=== Section Start ===

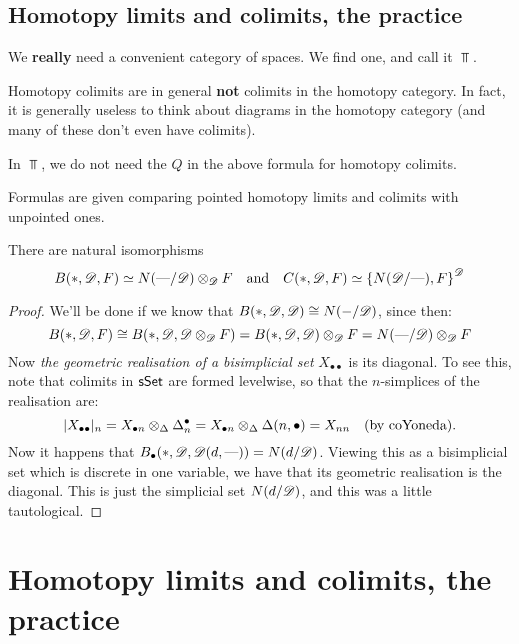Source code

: \documentclass[11pt]{article}
\begin{document}
\begin{7. Homotopy limits and colimits, the practice}
\section*{Homotopy limits and colimits, the practice}
\begin{itemise}
\setlength{\parindent}{.25in}
\item We \textbf{really} need a convenient category of spaces. We find one, and call it $\Top$.
\item Homotopy colimits are in general \textbf{not} colimits in the homotopy category. In fact, it is generally useless to think about diagrams in the homotopy category (and many of these don't even have colimits).
\item In $\Top$, we do not need the $Q$ in the above formula for homotopy colimits. 
\item Formulas are given comparing pointed homotopy limits and colimits with unpointed ones.
\end{itemise}
\begin{thm*}[7.40]
There are natural isomorphisms
\[B(*,\mathscr{D},F)\simeq N(\textup{---} /\mathscr{D})\otimes_{\mathscr{D}} F\quad \textup{and}\quad C(*,\mathscr{D},F)\simeq \left\{N(\mathscr{D}/\textup{---}),F\right\}^{\mathscr{D}}\]
\end{thm*}
\begin{proof}We'll be done if we know that $B(*,\mathscr{D},\mathscr{D})\cong N(-/\mathscr{D})$, since then:
\[B(*,\mathscr{D},F)\cong B(*,\mathscr{D},\mathscr{D}\otimes _{\mathscr{D}} F)=B(*,\mathscr{D},\mathscr{D})\otimes _{\mathscr{D}} F=N(\textup{---} /\mathscr{D})\otimes_{\mathscr{D}} F\]
Now \emph{the geometric realisation of a bisimplicial set} $X_{\bullet \bullet }$ is its diagonal. To see this, note that colimits in $\operatorname{{\mathsf{sSet}}}$ are formed levelwise, so that the $n$-simplices of the realisation are:
\[|X_{\bullet \bullet }|_n=X_{\bullet n}\otimes _\Delta \Delta^\bullet _n=X_{\bullet n}\otimes _\Delta \Delta(n,\bullet )=X_{nn} \textup{\quad (by coYoneda).}\]
Now it happens that $B_\bullet (*,\mathscr{D},\mathscr{D}(d,\textup{---} ))=N(d/\mathscr{D})$. Viewing this as a bisimplicial set which is discrete in one variable, we have that its geometric realisation is the diagonal. This is just the simplicial set $N(d/\mathscr{D})$, and this was a little tautological.
\end{proof}
\end{7. Homotopy limits and colimits, the practice}
\section*{Homotopy limits and colimits, the practice}
\end{document}
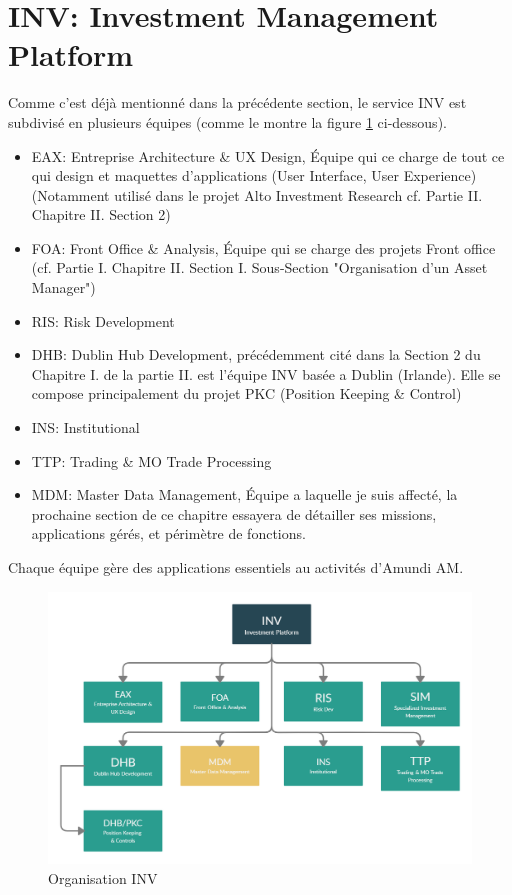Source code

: \section{INV: Investment Management Platform}
\par Comme c'est déjà mentionné dans la précédente section, le service INV est subdivisé en plusieurs équipes (comme le montre la figure \ref{fig:inv} ci-dessous).\\
\begin{itemize}
    \item EAX: Entreprise Architecture \& UX Design, Équipe qui ce charge de tout ce qui design et maquettes d'applications (User Interface, User Experience) (Notamment utilisé dans le projet Alto Investment Research cf. Partie II. Chapitre II. Section 2) 
    \item FOA: Front Office \& Analysis, Équipe qui se charge des projets Front office (cf. Partie I. Chapitre II. Section I. Sous-Section "Organisation d'un Asset Manager")
    \item RIS: Risk Development
    \item DHB: Dublin Hub Development, précédemment cité dans la Section 2 du Chapitre I. de la partie II. est l'équipe INV basée a Dublin (Irlande). Elle se compose principalement du projet PKC (Position Keeping \& Control) 
    \item INS: Institutional 
    \item TTP: Trading \& MO Trade Processing 
    \item MDM: Master Data Management, Équipe a laquelle je suis affecté, la prochaine section de ce chapitre essayera de détailler ses missions, applications gérés, et périmètre de fonctions.
\end{itemize}
\par Chaque équipe gère des applications essentiels au activités d'Amundi AM.
\begin{figure}[ht]
    \includegraphics[width=\columnwidth]{img/Org INV.png}
    \caption{Organisation INV}
    \label{fig:inv}
\end{figure}

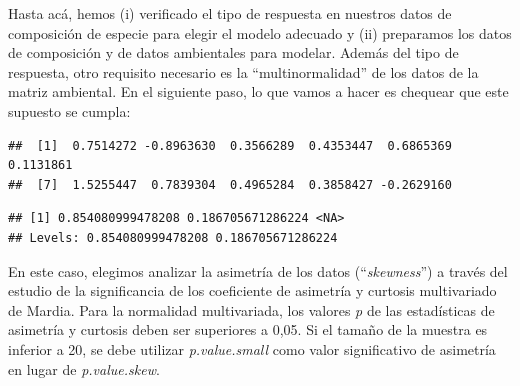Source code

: \documentclass[
]{book}
\newenvironment{Shaded}{\begin{snugshade}}{\end{snugshade}}
\newcommand{\AttributeTok}[1]{\textcolor[rgb]{0.77,0.63,0.00}{#1}}
\newcommand{\CommentTok}[1]{\textcolor[rgb]{0.56,0.35,0.01}{\textit{#1}}}
\newcommand{\FunctionTok}[1]{\textcolor[rgb]{0.00,0.00,0.00}{#1}}
\newcommand{\NormalTok}[1]{#1}
\newcommand{\OtherTok}[1]{\textcolor[rgb]{0.56,0.35,0.01}{#1}}
\newcommand{\SpecialCharTok}[1]{\textcolor[rgb]{0.00,0.00,0.00}{#1}}
\newcommand{\StringTok}[1]{\textcolor[rgb]{0.31,0.60,0.02}{#1}}
\begin{document}
Hasta acá, hemos (i) verificado el tipo de respuesta en nuestros datos de composición de especie para elegir el modelo adecuado y (ii) preparamos los datos de composición y de datos ambientales para modelar.
Además del tipo de respuesta, otro requisito necesario es la ``multinormalidad'' de los datos de la matriz ambiental. En el siguiente paso, lo que vamos a hacer es chequear que este supuesto se cumpla:

\begin{Shaded}
\end{Shaded}

\begin{verbatim}
##  [1]  0.7514272 -0.8963630  0.3566289  0.4353447  0.6865369  0.1131861
##  [7]  1.5255447  0.7839304  0.4965284  0.3858427 -0.2629160
\end{verbatim}

\begin{Shaded}
\end{Shaded}

\begin{verbatim}
## [1] 0.854080999478208 0.186705671286224 <NA>             
## Levels: 0.854080999478208 0.186705671286224
\end{verbatim}

En este caso, elegimos analizar la asimetría de los datos (``\emph{skewness}'') a través del estudio de la significancia de los coeficiente de asimetría y curtosis multivariado de Mardia. Para la normalidad multivariada, los valores \emph{p} de las estadísticas de asimetría y curtosis deben ser superiores a 0,05. Si el tamaño de la muestra es inferior a 20, se debe utilizar \emph{p.value.small} como valor significativo de asimetría en lugar de \emph{p.value.skew}.
\end{document}
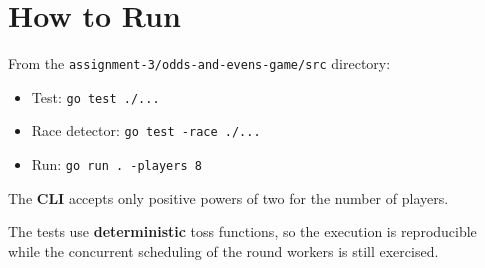 \section{How to Run}

From the \texttt{assignment-3/odds-and-evens-game/src} directory:

\begin{itemize}
  \item Test: \texttt{go test ./...}
  \item Race detector: \texttt{go test -race ./...}
  \item Run: \texttt{go run . -players 8}
\end{itemize}

The \textbf{CLI} accepts only positive powers of two for the number of players.

The tests use \textbf{deterministic} toss functions, so the execution is reproducible while the concurrent scheduling of
the round workers is still exercised.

=== Section End ===

▶ [Exercise description]: Exclude the pictures, then retype every record exactly.

▶ [Finished task]:
Source code

: \documentclass[11pt]{article}
\begin{document}
\begin{7. Homotopy limits and colimits, the practice}
\section*{Homotopy limits and colimits, the practice}
\begin{itemise}
\setlength{\parindent}{.25in}
\item We \textbf{really} need a convenient category of spaces. We find one, and call it $\Top$.
\item Homotopy colimits are in general \textbf{not} colimits in the homotopy category. In fact, it is generally useless to think about diagrams in the homotopy category (and many of these don't even have colimits).
\item In $\Top$, we do not need the $Q$ in the above formula for homotopy colimits. 
\item Formulas are given comparing pointed homotopy limits and colimits with unpointed ones.
\end{itemise}
\begin{thm*}[7.40]
There are natural isomorphisms
\[B(*,\mathscr{D},F)\simeq N(\textup{---} /\mathscr{D})\otimes_{\mathscr{D}} F\quad \textup{and}\quad C(*,\mathscr{D},F)\simeq \left\{N(\mathscr{D}/\textup{---}),F\right\}^{\mathscr{D}}\]
\end{thm*}
\begin{proof}We'll be done if we know that $B(*,\mathscr{D},\mathscr{D})\cong N(-/\mathscr{D})$, since then:
\[B(*,\mathscr{D},F)\cong B(*,\mathscr{D},\mathscr{D}\otimes _{\mathscr{D}} F)=B(*,\mathscr{D},\mathscr{D})\otimes _{\mathscr{D}} F=N(\textup{---} /\mathscr{D})\otimes_{\mathscr{D}} F\]
Now \emph{the geometric realisation of a bisimplicial set} $X_{\bullet \bullet }$ is its diagonal. To see this, note that colimits in $\operatorname{{\mathsf{sSet}}}$ are formed levelwise, so that the $n$-simplices of the realisation are:
\[|X_{\bullet \bullet }|_n=X_{\bullet n}\otimes _\Delta \Delta^\bullet _n=X_{\bullet n}\otimes _\Delta \Delta(n,\bullet )=X_{nn} \textup{\quad (by coYoneda).}\]
Now it happens that $B_\bullet (*,\mathscr{D},\mathscr{D}(d,\textup{---} ))=N(d/\mathscr{D})$. Viewing this as a bisimplicial set which is discrete in one variable, we have that its geometric realisation is the diagonal. This is just the simplicial set $N(d/\mathscr{D})$, and this was a little tautological.
\end{proof}
\end{7. Homotopy limits and colimits, the practice}
\section*{Homotopy limits and colimits, the practice}
\end{document}
Source code

: \section{INV: Investment Management Platform}
\par Comme c'est déjà mentionné dans la précédente section, le service INV est subdivisé en plusieurs équipes (comme le montre la figure \ref{fig:inv} ci-dessous).\\
\begin{itemize}
    \item EAX: Entreprise Architecture \& UX Design, Équipe qui ce charge de tout ce qui design et maquettes d'applications (User Interface, User Experience) (Notamment utilisé dans le projet Alto Investment Research cf. Partie II. Chapitre II. Section 2) 
    \item FOA: Front Office \& Analysis, Équipe qui se charge des projets Front office (cf. Partie I. Chapitre II. Section I. Sous-Section "Organisation d'un Asset Manager")
    \item RIS: Risk Development
    \item DHB: Dublin Hub Development, précédemment cité dans la Section 2 du Chapitre I. de la partie II. est l'équipe INV basée a Dublin (Irlande). Elle se compose principalement du projet PKC (Position Keeping \& Control) 
    \item INS: Institutional 
    \item TTP: Trading \& MO Trade Processing 
    \item MDM: Master Data Management, Équipe a laquelle je suis affecté, la prochaine section de ce chapitre essayera de détailler ses missions, applications gérés, et périmètre de fonctions.
\end{itemize}
\par Chaque équipe gère des applications essentiels au activités d'Amundi AM.
\begin{figure}[ht]
    \includegraphics[width=\columnwidth]{img/Org INV.png}
    \caption{Organisation INV}
    \label{fig:inv}
\end{figure}

Source code

: \documentclass[
]{book}
\newenvironment{Shaded}{\begin{snugshade}}{\end{snugshade}}
\newcommand{\AttributeTok}[1]{\textcolor[rgb]{0.77,0.63,0.00}{#1}}
\newcommand{\CommentTok}[1]{\textcolor[rgb]{0.56,0.35,0.01}{\textit{#1}}}
\newcommand{\FunctionTok}[1]{\textcolor[rgb]{0.00,0.00,0.00}{#1}}
\newcommand{\NormalTok}[1]{#1}
\newcommand{\OtherTok}[1]{\textcolor[rgb]{0.56,0.35,0.01}{#1}}
\newcommand{\SpecialCharTok}[1]{\textcolor[rgb]{0.00,0.00,0.00}{#1}}
\newcommand{\StringTok}[1]{\textcolor[rgb]{0.31,0.60,0.02}{#1}}
\begin{document}
Hasta acá, hemos (i) verificado el tipo de respuesta en nuestros datos de composición de especie para elegir el modelo adecuado y (ii) preparamos los datos de composición y de datos ambientales para modelar.
Además del tipo de respuesta, otro requisito necesario es la ``multinormalidad'' de los datos de la matriz ambiental. En el siguiente paso, lo que vamos a hacer es chequear que este supuesto se cumpla:

\begin{Shaded}
\end{Shaded}

\begin{verbatim}
##  [1]  0.7514272 -0.8963630  0.3566289  0.4353447  0.6865369  0.1131861
##  [7]  1.5255447  0.7839304  0.4965284  0.3858427 -0.2629160
\end{verbatim}

\begin{Shaded}
\end{Shaded}

\begin{verbatim}
## [1] 0.854080999478208 0.186705671286224 <NA>             
## Levels: 0.854080999478208 0.186705671286224
\end{verbatim}

En este caso, elegimos analizar la asimetría de los datos (``\emph{skewness}'') a través del estudio de la significancia de los coeficiente de asimetría y curtosis multivariado de Mardia. Para la normalidad multivariada, los valores \emph{p} de las estadísticas de asimetría y curtosis deben ser superiores a 0,05. Si el tamaño de la muestra es inferior a 20, se debe utilizar \emph{p.value.small} como valor significativo de asimetría en lugar de \emph{p.value.skew}.
\end{document}
 \section{How to Run}

From the \texttt{assignment-3/odds-and-evens-game/src} directory:

\begin{itemize}
  \item Test: \texttt{go test ./...}
  \item Race detector: \texttt{go test -race ./...}
  \item Run: \texttt{go run . -players 8}
\end{itemize}

The \textbf{CLI} accepts only positive powers of two for the number of players.

The tests use \textbf{deterministic} toss functions, so the execution is reproducible while the concurrent scheduling of
the round workers is still exercised.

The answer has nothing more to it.